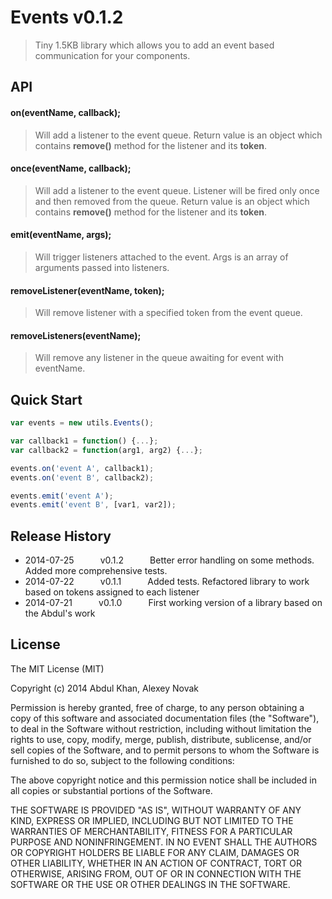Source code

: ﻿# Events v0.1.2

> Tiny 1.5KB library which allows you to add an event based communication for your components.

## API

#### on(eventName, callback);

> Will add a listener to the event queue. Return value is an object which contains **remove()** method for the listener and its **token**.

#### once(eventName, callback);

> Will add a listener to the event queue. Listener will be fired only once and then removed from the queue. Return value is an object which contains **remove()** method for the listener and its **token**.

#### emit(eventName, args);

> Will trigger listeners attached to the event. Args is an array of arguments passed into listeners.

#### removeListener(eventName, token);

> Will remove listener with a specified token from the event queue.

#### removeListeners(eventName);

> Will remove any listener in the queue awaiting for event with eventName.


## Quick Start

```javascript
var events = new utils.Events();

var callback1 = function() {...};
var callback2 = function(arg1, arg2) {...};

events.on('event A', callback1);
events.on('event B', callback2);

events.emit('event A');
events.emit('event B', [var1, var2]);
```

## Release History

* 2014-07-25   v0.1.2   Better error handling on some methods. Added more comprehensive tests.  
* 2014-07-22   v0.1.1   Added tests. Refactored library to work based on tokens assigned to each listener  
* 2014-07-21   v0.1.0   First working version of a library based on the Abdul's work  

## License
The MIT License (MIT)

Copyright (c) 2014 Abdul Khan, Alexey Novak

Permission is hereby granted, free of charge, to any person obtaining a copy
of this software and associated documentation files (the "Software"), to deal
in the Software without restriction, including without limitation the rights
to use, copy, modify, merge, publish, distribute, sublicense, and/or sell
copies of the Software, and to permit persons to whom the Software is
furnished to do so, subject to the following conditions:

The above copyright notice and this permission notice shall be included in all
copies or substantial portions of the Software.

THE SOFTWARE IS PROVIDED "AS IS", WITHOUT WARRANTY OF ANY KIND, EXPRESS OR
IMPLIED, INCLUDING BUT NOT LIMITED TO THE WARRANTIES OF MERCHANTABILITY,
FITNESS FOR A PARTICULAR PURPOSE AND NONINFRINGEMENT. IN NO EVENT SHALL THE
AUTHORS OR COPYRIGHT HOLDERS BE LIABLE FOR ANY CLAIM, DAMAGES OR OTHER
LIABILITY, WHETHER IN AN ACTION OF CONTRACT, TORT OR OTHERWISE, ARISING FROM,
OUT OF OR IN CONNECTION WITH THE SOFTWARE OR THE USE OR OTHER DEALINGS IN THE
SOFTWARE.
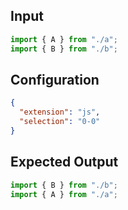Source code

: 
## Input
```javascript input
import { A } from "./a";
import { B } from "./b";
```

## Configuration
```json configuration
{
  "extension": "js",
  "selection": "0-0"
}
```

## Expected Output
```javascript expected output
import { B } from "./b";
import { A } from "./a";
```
***
- **EXERCISE DIRECTIONS**: From the records above, reproduce exactly the lines from the one with "## Quick Start" to the one with "## Release History", both included, and no others.

- **RESPONSE TO THIS EXERCISE**:
## Quick Start

```javascript
var events = new utils.Events();

var callback1 = function() {...};
var callback2 = function(arg1, arg2) {...};

events.on('event A', callback1);
events.on('event B', callback2);

events.emit('event A');
events.emit('event B', [var1, var2]);
```

## Release History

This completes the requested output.